***** Extracted information *****

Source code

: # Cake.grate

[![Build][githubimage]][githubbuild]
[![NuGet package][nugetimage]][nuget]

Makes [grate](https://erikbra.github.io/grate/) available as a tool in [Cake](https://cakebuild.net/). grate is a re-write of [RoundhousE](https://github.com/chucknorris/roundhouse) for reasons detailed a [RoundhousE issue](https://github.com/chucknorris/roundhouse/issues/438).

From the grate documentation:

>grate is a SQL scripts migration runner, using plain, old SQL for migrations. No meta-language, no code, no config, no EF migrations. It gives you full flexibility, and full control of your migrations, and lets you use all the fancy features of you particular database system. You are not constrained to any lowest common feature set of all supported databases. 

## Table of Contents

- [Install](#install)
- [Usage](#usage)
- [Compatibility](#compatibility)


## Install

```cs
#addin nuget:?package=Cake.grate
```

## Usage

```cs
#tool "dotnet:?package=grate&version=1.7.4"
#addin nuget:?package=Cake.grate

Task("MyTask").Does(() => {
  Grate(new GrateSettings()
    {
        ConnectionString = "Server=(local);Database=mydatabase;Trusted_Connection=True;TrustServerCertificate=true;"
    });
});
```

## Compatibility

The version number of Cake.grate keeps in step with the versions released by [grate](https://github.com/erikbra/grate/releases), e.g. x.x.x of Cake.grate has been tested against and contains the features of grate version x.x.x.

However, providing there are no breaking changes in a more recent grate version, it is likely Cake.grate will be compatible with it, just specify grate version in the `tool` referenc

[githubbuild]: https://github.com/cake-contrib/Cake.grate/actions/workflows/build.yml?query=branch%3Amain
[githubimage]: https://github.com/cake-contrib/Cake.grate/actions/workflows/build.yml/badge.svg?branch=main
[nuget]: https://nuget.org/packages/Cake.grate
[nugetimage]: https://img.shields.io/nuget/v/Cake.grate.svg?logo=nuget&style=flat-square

*****
***** Extracted information *****

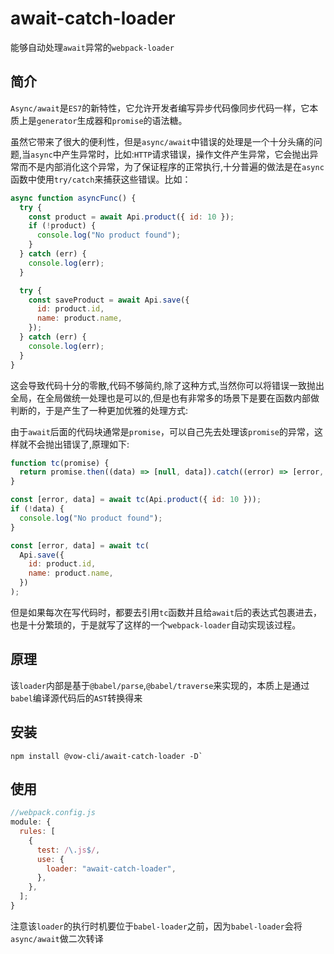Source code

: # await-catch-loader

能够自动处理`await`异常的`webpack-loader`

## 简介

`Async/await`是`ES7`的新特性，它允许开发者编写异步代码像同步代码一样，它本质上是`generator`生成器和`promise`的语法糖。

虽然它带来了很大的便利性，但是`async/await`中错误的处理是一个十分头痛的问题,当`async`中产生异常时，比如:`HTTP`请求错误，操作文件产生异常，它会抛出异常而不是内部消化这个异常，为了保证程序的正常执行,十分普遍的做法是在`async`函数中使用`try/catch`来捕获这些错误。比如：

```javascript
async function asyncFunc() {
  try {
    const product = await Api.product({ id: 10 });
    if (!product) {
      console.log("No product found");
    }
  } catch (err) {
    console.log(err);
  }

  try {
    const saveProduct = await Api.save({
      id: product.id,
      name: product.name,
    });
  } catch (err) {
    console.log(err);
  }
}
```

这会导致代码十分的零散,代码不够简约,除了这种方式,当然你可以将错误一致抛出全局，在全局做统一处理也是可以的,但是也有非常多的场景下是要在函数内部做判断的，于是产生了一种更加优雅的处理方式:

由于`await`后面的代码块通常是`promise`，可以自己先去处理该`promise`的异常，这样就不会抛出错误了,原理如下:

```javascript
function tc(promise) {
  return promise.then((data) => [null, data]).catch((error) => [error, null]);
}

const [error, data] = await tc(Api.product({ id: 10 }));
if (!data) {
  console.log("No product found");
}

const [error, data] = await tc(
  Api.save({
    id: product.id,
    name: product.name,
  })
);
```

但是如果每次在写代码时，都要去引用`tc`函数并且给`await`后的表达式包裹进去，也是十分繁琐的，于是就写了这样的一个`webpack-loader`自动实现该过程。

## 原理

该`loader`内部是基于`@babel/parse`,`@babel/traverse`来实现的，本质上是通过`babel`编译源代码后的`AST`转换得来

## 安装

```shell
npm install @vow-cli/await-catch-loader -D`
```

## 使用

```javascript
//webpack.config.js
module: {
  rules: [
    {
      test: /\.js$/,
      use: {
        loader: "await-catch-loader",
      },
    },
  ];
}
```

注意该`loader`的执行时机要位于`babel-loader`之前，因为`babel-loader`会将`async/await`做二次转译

*****
***** Extracted information *****

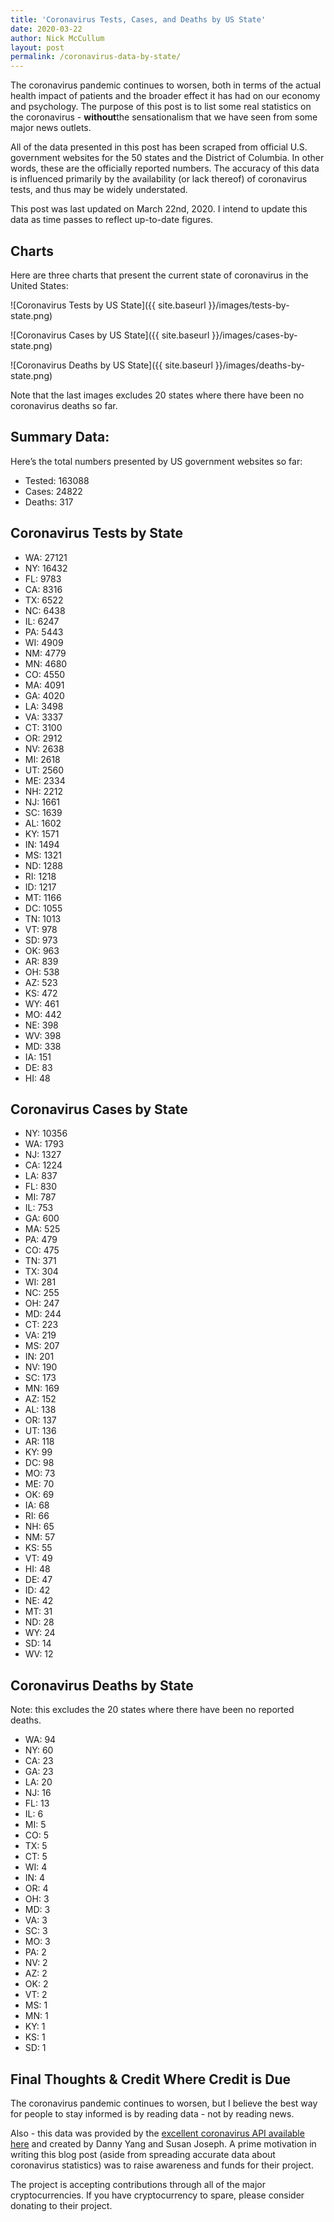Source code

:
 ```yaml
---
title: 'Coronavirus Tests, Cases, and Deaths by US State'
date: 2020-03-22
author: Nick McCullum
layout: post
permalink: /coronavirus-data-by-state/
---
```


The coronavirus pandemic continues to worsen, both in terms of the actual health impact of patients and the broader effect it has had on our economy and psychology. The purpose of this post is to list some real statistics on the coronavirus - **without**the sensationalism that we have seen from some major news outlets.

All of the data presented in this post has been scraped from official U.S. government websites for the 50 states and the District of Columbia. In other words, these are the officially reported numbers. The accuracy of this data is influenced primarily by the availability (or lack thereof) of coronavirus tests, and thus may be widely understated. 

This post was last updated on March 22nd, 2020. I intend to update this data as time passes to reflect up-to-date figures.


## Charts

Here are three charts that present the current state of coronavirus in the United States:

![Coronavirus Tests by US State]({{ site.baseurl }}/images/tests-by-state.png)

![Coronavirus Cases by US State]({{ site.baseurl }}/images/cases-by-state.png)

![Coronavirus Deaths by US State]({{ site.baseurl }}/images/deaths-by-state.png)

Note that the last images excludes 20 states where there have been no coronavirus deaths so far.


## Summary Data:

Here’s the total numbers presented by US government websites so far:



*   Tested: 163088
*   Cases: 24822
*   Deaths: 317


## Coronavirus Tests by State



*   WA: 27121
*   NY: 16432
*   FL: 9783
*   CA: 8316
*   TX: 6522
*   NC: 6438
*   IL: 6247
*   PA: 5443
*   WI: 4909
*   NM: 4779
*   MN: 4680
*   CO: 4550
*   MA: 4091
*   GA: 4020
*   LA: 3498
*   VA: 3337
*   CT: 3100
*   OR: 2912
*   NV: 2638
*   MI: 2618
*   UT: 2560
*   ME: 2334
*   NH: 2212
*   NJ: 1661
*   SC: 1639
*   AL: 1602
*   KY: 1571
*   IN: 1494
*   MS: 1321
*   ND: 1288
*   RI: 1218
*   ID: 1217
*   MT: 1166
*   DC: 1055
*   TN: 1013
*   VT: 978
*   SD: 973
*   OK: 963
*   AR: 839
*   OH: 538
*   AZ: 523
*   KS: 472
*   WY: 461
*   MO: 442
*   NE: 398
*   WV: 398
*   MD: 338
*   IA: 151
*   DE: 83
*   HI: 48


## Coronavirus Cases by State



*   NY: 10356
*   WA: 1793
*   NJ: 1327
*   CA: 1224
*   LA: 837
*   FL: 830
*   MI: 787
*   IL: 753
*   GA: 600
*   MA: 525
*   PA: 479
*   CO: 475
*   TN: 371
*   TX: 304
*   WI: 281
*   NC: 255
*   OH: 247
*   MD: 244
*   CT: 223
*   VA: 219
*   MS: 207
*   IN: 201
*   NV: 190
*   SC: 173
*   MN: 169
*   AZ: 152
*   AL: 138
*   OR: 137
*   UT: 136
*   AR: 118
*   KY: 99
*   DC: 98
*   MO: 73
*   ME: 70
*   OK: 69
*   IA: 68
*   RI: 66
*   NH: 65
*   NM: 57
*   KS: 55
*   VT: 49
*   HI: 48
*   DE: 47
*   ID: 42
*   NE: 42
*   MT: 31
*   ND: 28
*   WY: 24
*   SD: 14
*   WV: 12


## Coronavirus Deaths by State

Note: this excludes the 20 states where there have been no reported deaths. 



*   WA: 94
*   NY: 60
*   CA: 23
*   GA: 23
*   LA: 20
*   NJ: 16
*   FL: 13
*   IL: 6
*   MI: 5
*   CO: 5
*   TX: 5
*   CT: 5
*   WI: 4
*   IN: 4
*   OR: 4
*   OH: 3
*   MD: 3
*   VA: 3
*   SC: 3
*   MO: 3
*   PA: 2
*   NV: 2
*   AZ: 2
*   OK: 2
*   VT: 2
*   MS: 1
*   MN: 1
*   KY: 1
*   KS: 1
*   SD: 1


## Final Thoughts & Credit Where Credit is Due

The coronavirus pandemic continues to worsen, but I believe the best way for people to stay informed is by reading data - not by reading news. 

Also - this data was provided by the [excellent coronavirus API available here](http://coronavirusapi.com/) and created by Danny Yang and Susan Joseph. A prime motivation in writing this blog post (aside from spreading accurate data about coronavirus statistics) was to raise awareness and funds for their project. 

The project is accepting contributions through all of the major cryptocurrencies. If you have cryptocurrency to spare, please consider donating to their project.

*****

* What you will do
The word "githubbuild" appears in some lines of the data. Copy every one of those lines.

* Written solution
[![Build][githubimage]][githubbuild]
[githubbuild]: https://github.com/cake-contrib/Cake.grate/actions/workflows/build.yml?query=branch%3Amain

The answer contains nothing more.